(Stored records)
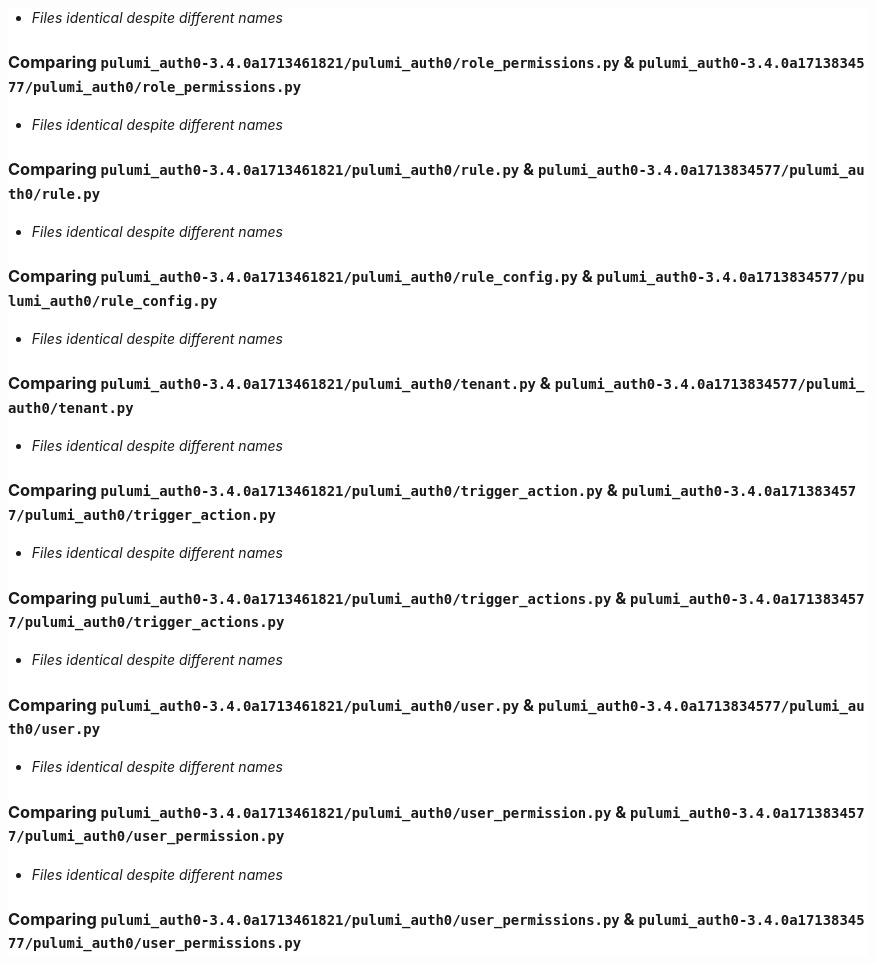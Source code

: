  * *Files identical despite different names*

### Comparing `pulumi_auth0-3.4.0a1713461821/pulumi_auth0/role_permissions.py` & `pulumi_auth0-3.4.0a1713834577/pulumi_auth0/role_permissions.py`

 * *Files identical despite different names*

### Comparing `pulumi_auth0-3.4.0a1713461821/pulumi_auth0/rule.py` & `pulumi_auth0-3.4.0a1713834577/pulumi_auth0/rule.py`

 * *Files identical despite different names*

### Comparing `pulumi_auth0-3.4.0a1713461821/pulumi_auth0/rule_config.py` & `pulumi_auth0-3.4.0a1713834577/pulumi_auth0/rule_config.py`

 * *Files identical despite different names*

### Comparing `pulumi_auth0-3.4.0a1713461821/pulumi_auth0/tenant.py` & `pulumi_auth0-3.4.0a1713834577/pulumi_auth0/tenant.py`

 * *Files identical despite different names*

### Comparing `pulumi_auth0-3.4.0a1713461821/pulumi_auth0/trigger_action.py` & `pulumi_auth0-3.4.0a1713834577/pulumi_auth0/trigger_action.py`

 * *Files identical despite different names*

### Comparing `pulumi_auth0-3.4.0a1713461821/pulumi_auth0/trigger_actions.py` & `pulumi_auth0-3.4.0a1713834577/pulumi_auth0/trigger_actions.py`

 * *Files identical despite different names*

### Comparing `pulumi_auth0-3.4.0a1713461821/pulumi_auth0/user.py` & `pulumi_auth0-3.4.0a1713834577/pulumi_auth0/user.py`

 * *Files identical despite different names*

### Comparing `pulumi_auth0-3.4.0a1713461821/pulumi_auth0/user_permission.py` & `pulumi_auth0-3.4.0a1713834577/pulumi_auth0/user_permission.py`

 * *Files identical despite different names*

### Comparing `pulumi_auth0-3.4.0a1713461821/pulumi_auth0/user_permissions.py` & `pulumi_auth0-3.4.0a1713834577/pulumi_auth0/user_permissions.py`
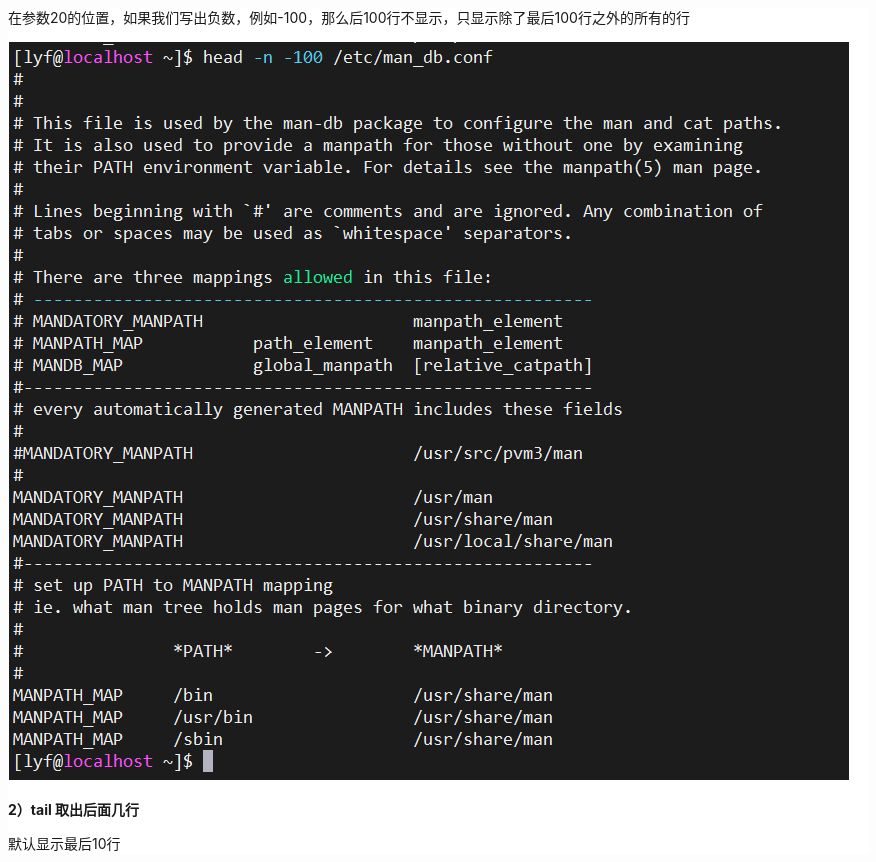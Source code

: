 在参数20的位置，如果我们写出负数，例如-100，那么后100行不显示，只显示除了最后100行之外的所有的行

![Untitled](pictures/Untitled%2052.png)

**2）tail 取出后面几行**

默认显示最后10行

▶ [DESCRIPTION OF THE TASK] Work through the records above. Copy every line with the string "Comparing".

▶ [ANSWER BOX]
### Comparing `pulumi_auth0-3.4.0a1713461821/pulumi_auth0/role_permissions.py` & `pulumi_auth0-3.4.0a1713834577/pulumi_auth0/role_permissions.py`
### Comparing `pulumi_auth0-3.4.0a1713461821/pulumi_auth0/rule.py` & `pulumi_auth0-3.4.0a1713834577/pulumi_auth0/rule.py`
### Comparing `pulumi_auth0-3.4.0a1713461821/pulumi_auth0/rule_config.py` & `pulumi_auth0-3.4.0a1713834577/pulumi_auth0/rule_config.py`
### Comparing `pulumi_auth0-3.4.0a1713461821/pulumi_auth0/tenant.py` & `pulumi_auth0-3.4.0a1713834577/pulumi_auth0/tenant.py`
### Comparing `pulumi_auth0-3.4.0a1713461821/pulumi_auth0/trigger_action.py` & `pulumi_auth0-3.4.0a1713834577/pulumi_auth0/trigger_action.py`
### Comparing `pulumi_auth0-3.4.0a1713461821/pulumi_auth0/trigger_actions.py` & `pulumi_auth0-3.4.0a1713834577/pulumi_auth0/trigger_actions.py`
### Comparing `pulumi_auth0-3.4.0a1713461821/pulumi_auth0/user.py` & `pulumi_auth0-3.4.0a1713834577/pulumi_auth0/user.py`
### Comparing `pulumi_auth0-3.4.0a1713461821/pulumi_auth0/user_permission.py` & `pulumi_auth0-3.4.0a1713834577/pulumi_auth0/user_permission.py`
### Comparing `pulumi_auth0-3.4.0a1713461821/pulumi_auth0/user_permissions.py` & `pulumi_auth0-3.4.0a1713834577/pulumi_auth0/user_permissions.py`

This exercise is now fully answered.